### What you need to do
From the entries below, copy every line holding the word "root".

[Saved entries]
____
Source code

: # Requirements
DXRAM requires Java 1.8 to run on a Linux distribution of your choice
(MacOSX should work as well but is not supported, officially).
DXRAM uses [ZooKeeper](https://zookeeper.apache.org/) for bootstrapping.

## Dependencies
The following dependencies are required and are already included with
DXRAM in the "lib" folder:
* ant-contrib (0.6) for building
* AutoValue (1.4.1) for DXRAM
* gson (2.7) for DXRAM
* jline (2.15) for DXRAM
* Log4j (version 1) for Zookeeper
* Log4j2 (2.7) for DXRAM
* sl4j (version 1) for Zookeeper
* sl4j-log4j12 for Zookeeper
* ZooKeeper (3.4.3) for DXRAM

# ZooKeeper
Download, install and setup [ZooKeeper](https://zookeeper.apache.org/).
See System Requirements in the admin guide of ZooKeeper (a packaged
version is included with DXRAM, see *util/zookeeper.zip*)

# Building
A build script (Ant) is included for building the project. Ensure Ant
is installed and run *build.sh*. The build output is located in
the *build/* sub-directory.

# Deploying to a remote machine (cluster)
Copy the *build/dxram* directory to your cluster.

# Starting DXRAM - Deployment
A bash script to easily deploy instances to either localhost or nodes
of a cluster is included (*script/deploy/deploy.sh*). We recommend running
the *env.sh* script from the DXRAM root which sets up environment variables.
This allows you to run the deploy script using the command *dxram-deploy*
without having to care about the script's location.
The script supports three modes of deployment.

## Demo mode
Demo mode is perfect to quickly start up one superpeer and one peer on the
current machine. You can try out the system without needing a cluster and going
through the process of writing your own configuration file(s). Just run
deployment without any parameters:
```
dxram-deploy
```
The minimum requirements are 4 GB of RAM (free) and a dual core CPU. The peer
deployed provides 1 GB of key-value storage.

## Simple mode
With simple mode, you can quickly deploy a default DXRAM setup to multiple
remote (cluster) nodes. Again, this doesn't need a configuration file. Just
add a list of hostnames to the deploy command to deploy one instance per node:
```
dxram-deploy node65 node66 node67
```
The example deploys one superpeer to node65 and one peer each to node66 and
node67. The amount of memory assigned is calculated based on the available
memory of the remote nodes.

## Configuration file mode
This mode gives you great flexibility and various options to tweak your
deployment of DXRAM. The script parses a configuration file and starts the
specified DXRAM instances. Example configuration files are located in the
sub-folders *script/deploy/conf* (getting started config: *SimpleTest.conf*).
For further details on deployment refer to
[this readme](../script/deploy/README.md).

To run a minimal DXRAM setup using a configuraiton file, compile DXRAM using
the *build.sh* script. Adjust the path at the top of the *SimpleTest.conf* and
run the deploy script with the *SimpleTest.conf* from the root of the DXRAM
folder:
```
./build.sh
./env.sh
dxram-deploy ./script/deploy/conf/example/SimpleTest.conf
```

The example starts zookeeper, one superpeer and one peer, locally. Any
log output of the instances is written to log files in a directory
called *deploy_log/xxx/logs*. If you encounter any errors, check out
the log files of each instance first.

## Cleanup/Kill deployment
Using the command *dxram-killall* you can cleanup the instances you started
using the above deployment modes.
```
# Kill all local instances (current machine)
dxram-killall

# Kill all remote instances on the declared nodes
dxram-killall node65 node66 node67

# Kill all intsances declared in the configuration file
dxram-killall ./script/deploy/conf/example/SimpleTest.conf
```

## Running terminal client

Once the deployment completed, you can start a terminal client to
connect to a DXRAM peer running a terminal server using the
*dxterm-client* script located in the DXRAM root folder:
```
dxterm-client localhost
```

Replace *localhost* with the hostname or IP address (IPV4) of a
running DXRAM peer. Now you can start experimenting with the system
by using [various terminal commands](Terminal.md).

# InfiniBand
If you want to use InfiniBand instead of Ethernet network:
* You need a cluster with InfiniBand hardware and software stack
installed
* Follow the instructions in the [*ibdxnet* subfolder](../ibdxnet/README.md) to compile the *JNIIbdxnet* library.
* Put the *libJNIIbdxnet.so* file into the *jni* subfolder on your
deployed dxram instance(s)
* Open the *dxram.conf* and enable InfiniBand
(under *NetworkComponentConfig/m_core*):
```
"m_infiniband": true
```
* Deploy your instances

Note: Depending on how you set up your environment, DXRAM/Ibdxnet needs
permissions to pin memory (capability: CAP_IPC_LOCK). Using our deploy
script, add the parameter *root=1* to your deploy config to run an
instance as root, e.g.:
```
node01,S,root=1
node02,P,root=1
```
____
### Task result
the *env.sh* script from the DXRAM root which sets up environment variables.
run the deploy script with the *SimpleTest.conf* from the root of the DXRAM
*dxterm-client* script located in the DXRAM root folder:
script, add the parameter *root=1* to your deploy config to run an
instance as root, e.g.:
node01,S,root=1
node02,P,root=1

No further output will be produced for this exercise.